Deutsche Telekom, the largest telecommunications company in Germany, has announced it will introduce a brazen Internet Overcharging scheme for customers signing up for its broadband DSL service, including a throttle that reduces speeds to just 384kbps after as little as 75GB of monthly broadband usage.
For now, only new Telekom Deutschland customers signing up after May 1 will be affected by the usage limits. Customers will be offered the option of upgrading their Call & Surf package to get a larger usage allowance, although many parts of Germany are still reliant on DSL and its variants that cannot deliver the advertised speeds that go with the larger allowances:
- Up to 16Mbps: 75GB per month
- Up to 50Mbps: 200GB per month
- Up to 100Mbps: 300GB per month
- Up to 200Mbps: 400GB per month
“We want to offer customers the best network in the future and we will continue to invest billions to make that happen,” said Michael Hagspihl, marketing director of Telekom Deutschland. “However we cannot continue to sustain higher usage demand while lowering our prices. Customers with very high data volumes will have to pay more in the future.”
Company officials argue German broadband usage demands are accelerating at an ever-increasing rate, putting strain on the company’s network resources.
But critics question if usage demands are the root of the problem, why is DT exempting itself and its “preferred partners” from the data cap, including certain services that offer very high bandwidth video?
The Net Neutrality activist group Netzpolitik.org says DT is “massively violating Net Neutrality while the federal government looks away dreaming that the free market will solve the problem somehow.”
The group points out DT has admitted the speed throttle only applies to content providers who have not partnered up with the German telecom giant.
DT is exempting all of its own in-house content providers, the private television service Entertain, and telephone services (when provided by DT). For everyone else: the speed throttle gets closer the more customers use services like Apple iTunes or Amazon’s Lovefilm service. But DT says those companies can also get special treatment for the right price.
DT’s preferred partner cooperating agreements let “high quality content producers” pay for a managed services contract that guarantees exemption from the speed throttle and prioritization of their traffic on DT’s network, even if it means slowing down non-preferred partner content.
“You cannot thumb your nose at Net Neutrality principles any better if you tried,” said Rene Pedersen, an Internet activist in Köln. “DT will have their emasculated two-tier Internet and all of Germany will have to suffer the consequences. Their own arguments do not even make sense. If there is a capacity crisis, how can they exempt some video providers that now consume the most network resources?”
“Until a few years ago, providers – just like the post – were just deliverers of packages,” said Netzpolitik’s Andre Masters. “This principle is called Net Neutrality – the equal treatment of data packets on the Internet, regardless of sender, recipient, or content. Now providers want to have a direct influence on the content sent, because they want to earn more money.”
Technology publisher Heise Online says the new usage restricting tariff has “triggered a veritable sh**storm” among net users who consider a 75GB usage limit untenable, particularly for families with multiple Internet users.

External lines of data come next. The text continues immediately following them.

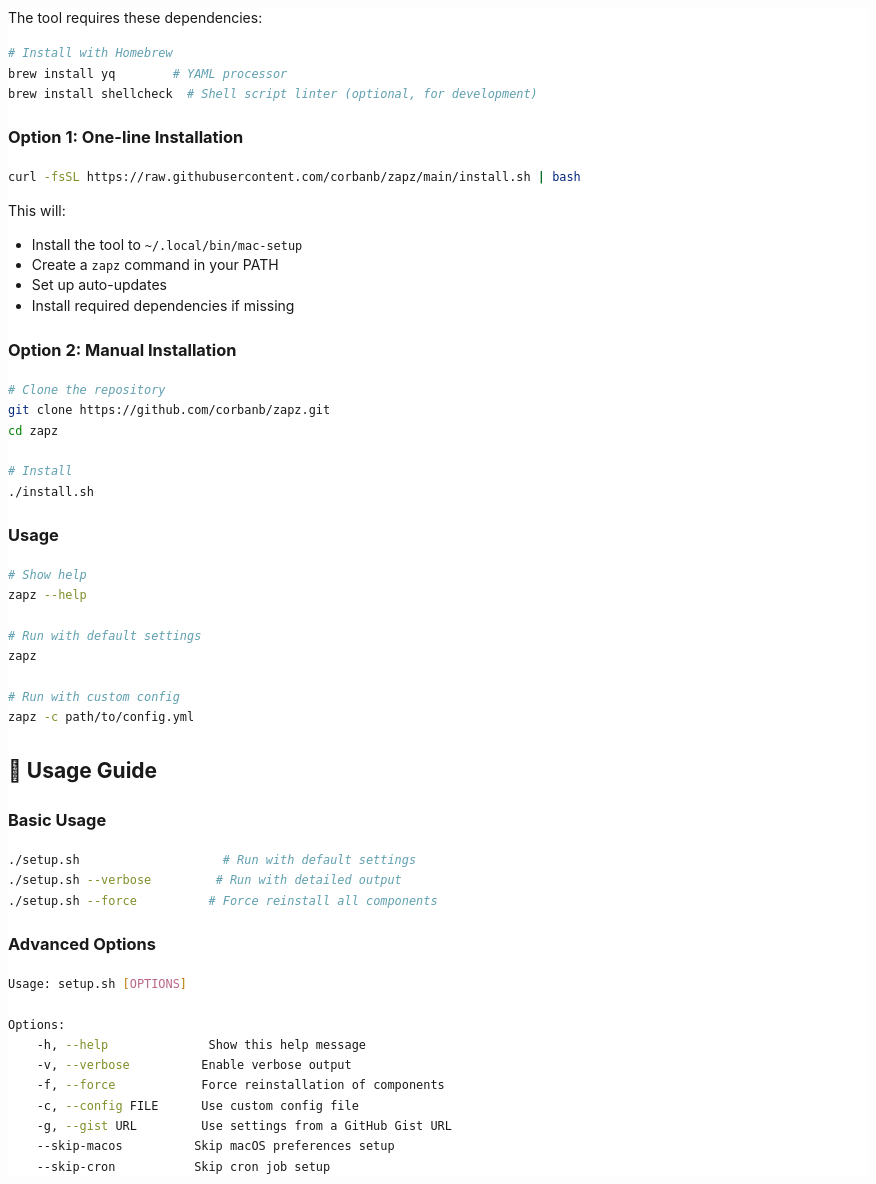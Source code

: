 The tool requires these dependencies:
```bash
# Install with Homebrew
brew install yq        # YAML processor
brew install shellcheck  # Shell script linter (optional, for development)
```

### Option 1: One-line Installation
```bash
curl -fsSL https://raw.githubusercontent.com/corbanb/zapz/main/install.sh | bash
```

This will:
- Install the tool to `~/.local/bin/mac-setup`
- Create a `zapz` command in your PATH
- Set up auto-updates
- Install required dependencies if missing

### Option 2: Manual Installation
```bash
# Clone the repository
git clone https://github.com/corbanb/zapz.git
cd zapz

# Install
./install.sh
```

### Usage
```bash
# Show help
zapz --help

# Run with default settings
zapz

# Run with custom config
zapz -c path/to/config.yml
```

## 📖 Usage Guide

### Basic Usage

```bash
./setup.sh                    # Run with default settings
./setup.sh --verbose         # Run with detailed output
./setup.sh --force          # Force reinstall all components
```

### Advanced Options

```bash
Usage: setup.sh [OPTIONS]

Options:
    -h, --help              Show this help message
    -v, --verbose          Enable verbose output
    -f, --force            Force reinstallation of components
    -c, --config FILE      Use custom config file
    -g, --gist URL         Use settings from a GitHub Gist URL
    --skip-macos          Skip macOS preferences setup
    --skip-cron           Skip cron job setup
```
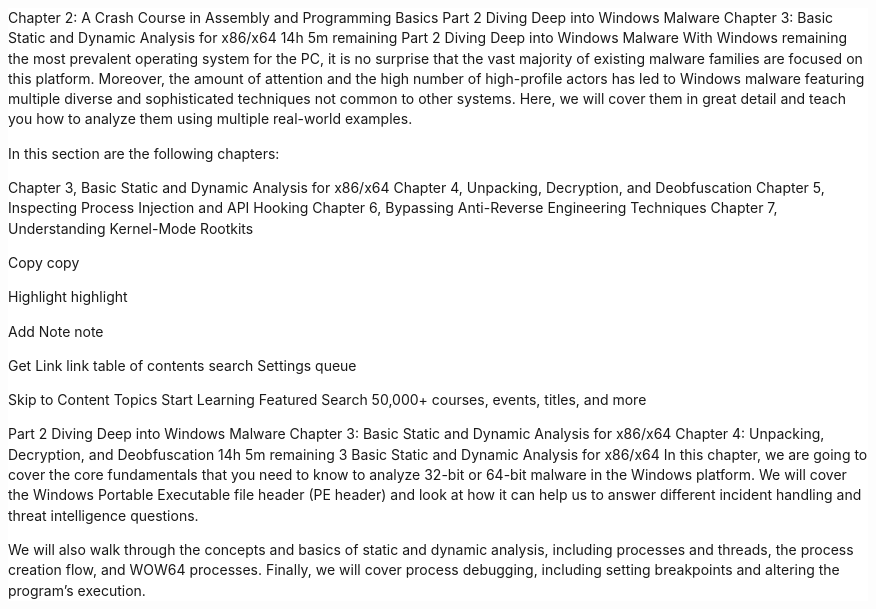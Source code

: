 
Chapter 2: A Crash Course in Assembly and Programming Basics
Part 2 Diving Deep into Windows Malware
Chapter 3: Basic Static and Dynamic Analysis for x86/x64
14h 5m remaining
Part 2 Diving Deep into Windows Malware
With Windows remaining the most prevalent operating system for the PC, it is no surprise that the vast majority of existing malware families are focused on this platform. Moreover, the amount of attention and the high number of high-profile actors has led to Windows malware featuring multiple diverse and sophisticated techniques not common to other systems. Here, we will cover them in great detail and teach you how to analyze them using multiple real-world examples.

In this section are the following chapters:

Chapter 3, Basic Static and Dynamic Analysis for x86/x64
Chapter 4, Unpacking, Decryption, and Deobfuscation
Chapter 5, Inspecting Process Injection and API Hooking
Chapter 6, Bypassing Anti-Reverse Engineering Techniques
Chapter 7, Understanding Kernel-Mode Rootkits

Copy
copy

Highlight
highlight

Add Note
note

Get Link
link
table of contents
search
Settings
queue

Skip to Content
Topics
Start Learning
Featured
Search 50,000+ courses, events, titles, and more


Part 2 Diving Deep into Windows Malware
Chapter 3: Basic Static and Dynamic Analysis for x86/x64
Chapter 4: Unpacking, Decryption, and Deobfuscation
14h 5m remaining
3
Basic Static and Dynamic Analysis for x86/x64
In this chapter, we are going to cover the core fundamentals that you need to know to analyze 32-bit or 64-bit malware in the Windows platform. We will cover the Windows Portable Executable file header (PE header) and look at how it can help us to answer different incident handling and threat intelligence questions.

We will also walk through the concepts and basics of static and dynamic analysis, including processes and threads, the process creation flow, and WOW64 processes. Finally, we will cover process debugging, including setting breakpoints and altering the program’s execution.
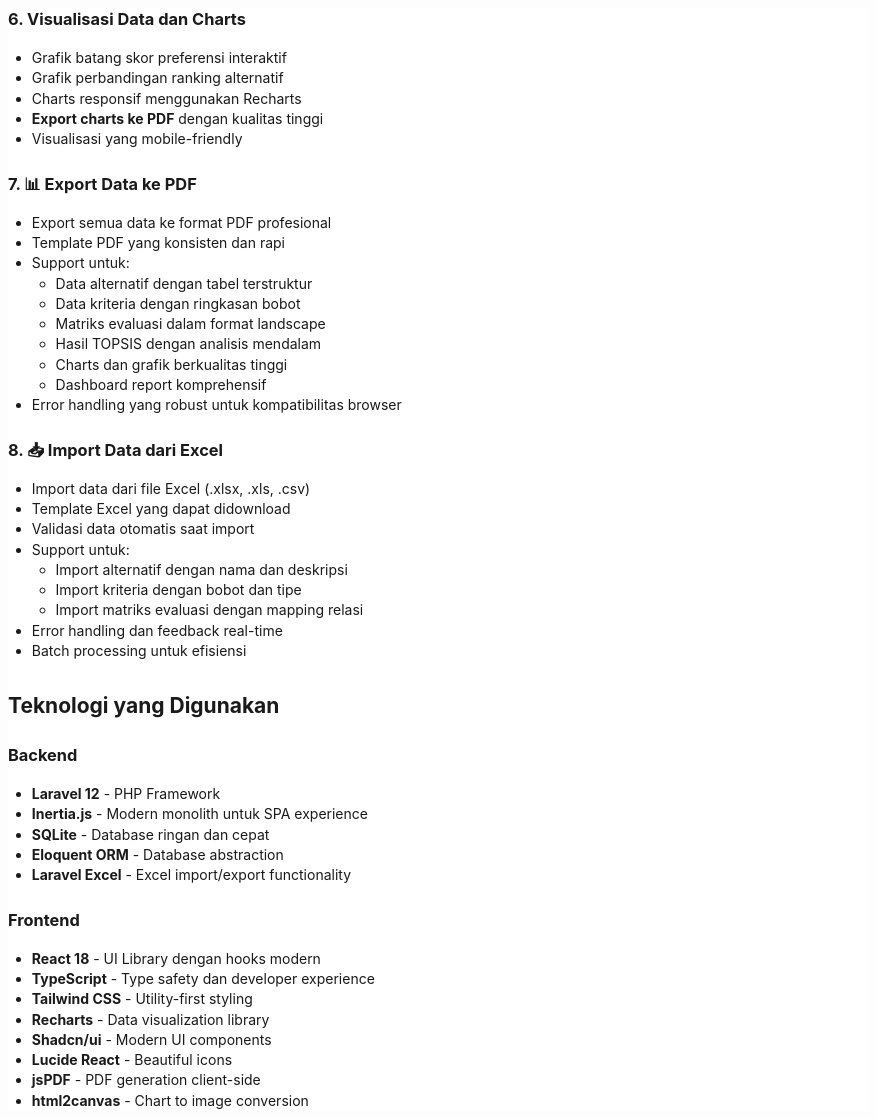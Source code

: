 ### 6. **Visualisasi Data dan Charts**
- Grafik batang skor preferensi interaktif
- Grafik perbandingan ranking alternatif
- Charts responsif menggunakan Recharts
- **Export charts ke PDF** dengan kualitas tinggi
- Visualisasi yang mobile-friendly

### 7. **📊 Export Data ke PDF**
- Export semua data ke format PDF profesional
- Template PDF yang konsisten dan rapi
- Support untuk:
  - Data alternatif dengan tabel terstruktur
  - Data kriteria dengan ringkasan bobot
  - Matriks evaluasi dalam format landscape
  - Hasil TOPSIS dengan analisis mendalam
  - Charts dan grafik berkualitas tinggi
  - Dashboard report komprehensif
- Error handling yang robust untuk kompatibilitas browser

### 8. **📥 Import Data dari Excel**
- Import data dari file Excel (.xlsx, .xls, .csv)
- Template Excel yang dapat didownload
- Validasi data otomatis saat import
- Support untuk:
  - Import alternatif dengan nama dan deskripsi
  - Import kriteria dengan bobot dan tipe
  - Import matriks evaluasi dengan mapping relasi
- Error handling dan feedback real-time
- Batch processing untuk efisiensi

## Teknologi yang Digunakan

### Backend
- **Laravel 12** - PHP Framework
- **Inertia.js** - Modern monolith untuk SPA experience
- **SQLite** - Database ringan dan cepat
- **Eloquent ORM** - Database abstraction
- **Laravel Excel** - Excel import/export functionality

### Frontend
- **React 18** - UI Library dengan hooks modern
- **TypeScript** - Type safety dan developer experience
- **Tailwind CSS** - Utility-first styling
- **Recharts** - Data visualization library
- **Shadcn/ui** - Modern UI components
- **Lucide React** - Beautiful icons
- **jsPDF** - PDF generation client-side
- **html2canvas** - Chart to image conversion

Heise is also critical of claims DT has made in the press that suggests German Internet users must either accept the usage caps or understand the company will have to spend at least €80 billion ($108 billion) to build a national fiber network to manage growing traffic.
In contrast, Goldman Sachs last year estimated the cost of wiring every home in the United States with Google Fiber would cost $140 billion, a number now considered inflated. Verizon FiOS managed to get costs down for its own fiber network to a level that suggests Google would only need around $90 billion — $10 billion more than DT claims it needs.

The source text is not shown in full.